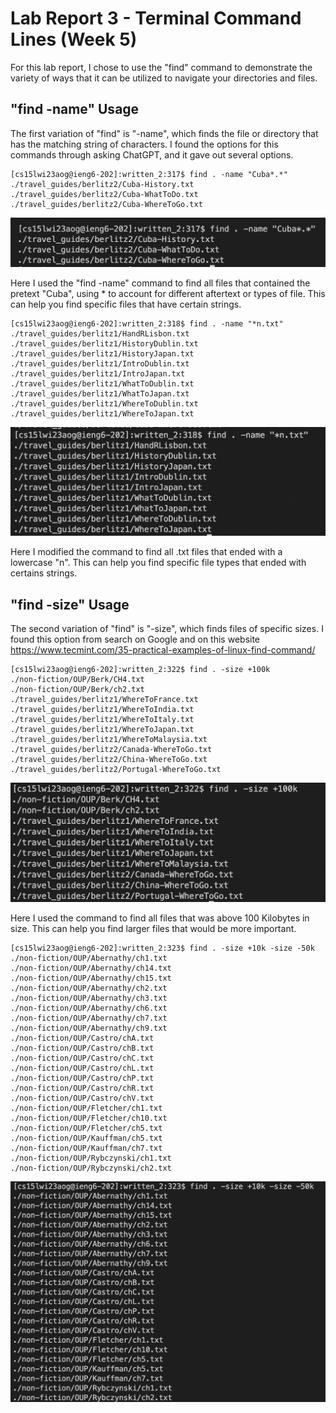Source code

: # Lab Report 3 - Terminal Command Lines (Week 5)
For this lab report, I chose to use the "find" command to demonstrate the variety of ways that it can be utilized to navigate your directories and files.

## "find -name" Usage
The first variation of "find" is "-name", which finds the file or directory that has the matching string of characters. I found the options for this commands through asking ChatGPT, and it gave out several options.

```
[cs15lwi23aog@ieng6-202]:written_2:317$ find . -name "Cuba*.*"
./travel_guides/berlitz2/Cuba-History.txt
./travel_guides/berlitz2/Cuba-WhatToDo.txt
./travel_guides/berlitz2/Cuba-WhereToGo.txt
```

![Image](FIND-CUBA.png)

Here I used the "find -name" command to find all files that contained the pretext "Cuba", using * to account for different aftertext or types of file. This can help you find specific files that have certain strings.

```
[cs15lwi23aog@ieng6-202]:written_2:318$ find . -name "*n.txt"
./travel_guides/berlitz1/HandRLisbon.txt
./travel_guides/berlitz1/HistoryDublin.txt
./travel_guides/berlitz1/HistoryJapan.txt
./travel_guides/berlitz1/IntroDublin.txt
./travel_guides/berlitz1/IntroJapan.txt
./travel_guides/berlitz1/WhatToDublin.txt
./travel_guides/berlitz1/WhatToJapan.txt
./travel_guides/berlitz1/WhereToDublin.txt
./travel_guides/berlitz1/WhereToJapan.txt
```

![Image](FIND-N.png)

Here I modified the command to find all .txt files that ended with a lowercase "n". This can help you find specific file types that ended with certains strings.

## "find -size" Usage
The second variation of "find" is "-size", which finds files of specific sizes. I found this option from search on Google and on this website https://www.tecmint.com/35-practical-examples-of-linux-find-command/

```
[cs15lwi23aog@ieng6-202]:written_2:322$ find . -size +100k
./non-fiction/OUP/Berk/CH4.txt
./non-fiction/OUP/Berk/ch2.txt
./travel_guides/berlitz1/WhereToFrance.txt
./travel_guides/berlitz1/WhereToIndia.txt
./travel_guides/berlitz1/WhereToItaly.txt
./travel_guides/berlitz1/WhereToJapan.txt
./travel_guides/berlitz1/WhereToMalaysia.txt
./travel_guides/berlitz2/Canada-WhereToGo.txt
./travel_guides/berlitz2/China-WhereToGo.txt
./travel_guides/berlitz2/Portugal-WhereToGo.txt
```

![Image](FIND-100Kb.png)

Here I used the command to find all files that was above 100 Kilobytes in size. This can help you find larger files that would be more important.

```
[cs15lwi23aog@ieng6-202]:written_2:323$ find . -size +10k -size -50k
./non-fiction/OUP/Abernathy/ch1.txt
./non-fiction/OUP/Abernathy/ch14.txt
./non-fiction/OUP/Abernathy/ch15.txt
./non-fiction/OUP/Abernathy/ch2.txt
./non-fiction/OUP/Abernathy/ch3.txt
./non-fiction/OUP/Abernathy/ch6.txt
./non-fiction/OUP/Abernathy/ch7.txt
./non-fiction/OUP/Abernathy/ch9.txt
./non-fiction/OUP/Castro/chA.txt
./non-fiction/OUP/Castro/chB.txt
./non-fiction/OUP/Castro/chC.txt
./non-fiction/OUP/Castro/chL.txt
./non-fiction/OUP/Castro/chP.txt
./non-fiction/OUP/Castro/chR.txt
./non-fiction/OUP/Castro/chV.txt
./non-fiction/OUP/Fletcher/ch1.txt
./non-fiction/OUP/Fletcher/ch10.txt
./non-fiction/OUP/Fletcher/ch5.txt
./non-fiction/OUP/Kauffman/ch5.txt
./non-fiction/OUP/Kauffman/ch7.txt
./non-fiction/OUP/Rybczynski/ch1.txt
./non-fiction/OUP/Rybczynski/ch2.txt
```

![Image](FIND-10~50Kb.png)



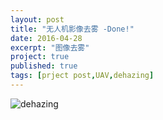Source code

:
 ```yaml
---
layout: post
title: "无人机影像去雾 -Done!"
date: 2016-04-28
excerpt: "图像去雾"
project: true
published: true
tags: [prject post,UAV,dehazing]
---
```


![dehazing](http://bighanksmallhank.github.io/mydata/Dehazing.png)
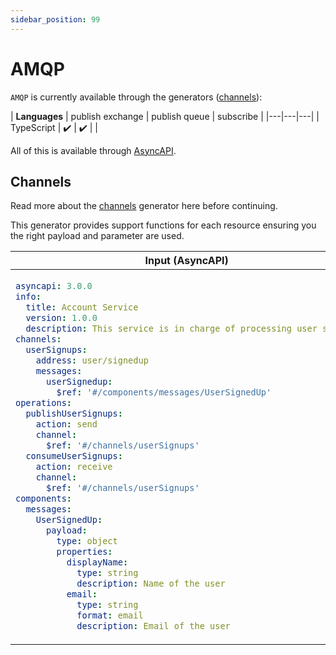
```yaml
---
sidebar_position: 99
---
```


# AMQP
`AMQP` is currently available through the generators ([channels](#channels)):

| **Languages** | publish exchange | publish queue | subscribe |
|---|---|---|
| TypeScript | ✔️ | ✔️ |  |

All of this is available through [AsyncAPI](../inputs/asyncapi.md).

## Channels
Read more about the [channels](../generators/channels.md) generator here before continuing.

This generator provides support functions for each resource ensuring you the right payload and parameter are used. 

<table>
<thead>
  <tr>
    <th>Input (AsyncAPI)</th>
    <th>Using the code</th>
  </tr>
</thead>
<tbody>
  <tr>
    <td>

```yaml
asyncapi: 3.0.0
info:
  title: Account Service
  version: 1.0.0
  description: This service is in charge of processing user signups
channels:
  userSignups:
    address: user/signedup
    messages:
      userSignedup:
        $ref: '#/components/messages/UserSignedUp'
operations:
  publishUserSignups:
    action: send
    channel:
      $ref: '#/channels/userSignups'
  consumeUserSignups:
    action: receive
    channel:
      $ref: '#/channels/userSignups'
components:
  messages:
    UserSignedUp:
      payload:
        type: object
        properties:
          displayName:
            type: string
            description: Name of the user
          email:
            type: string
            format: email
            description: Email of the user

```
</td>
    <td>

```ts
import * as Amqp from 'amqplib';
// Location depends on the payload generator configurations
import { UserSignedup } from './__gen__/payloads/UserSignedup';
// Location depends on the channel generator configurations
import { Protocols } from './__gen__/channels';
const { amqp } = Protocols;
const { publishToPublishUserSignupsExchange, publishToPublishUserSignupsQueue } = mqtt;

/**
 * Setup the regular client
 */
const client = await amqplib.connect('amqp://localhost');

const myPayload = new UserSignedup({displayName: 'test', email: 'test@test.dk'});
// Produce the messages with the generated channel function
await publishToPublishUserSignupsExchange(myPayload, client);
await publishToPublishUserSignupsQueue(myPayload, client);
```	
</td>
  </tr>
</tbody>
</table>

──────────────────────────────

WHAT YOU NEED TO DO: Every line with "client" in it should be copied from the entries.

SOLUTION:
 * Setup the regular client
const client = await amqplib.connect('amqp://localhost');
await publishToPublishUserSignupsExchange(myPayload, client);
await publishToPublishUserSignupsQueue(myPayload, client);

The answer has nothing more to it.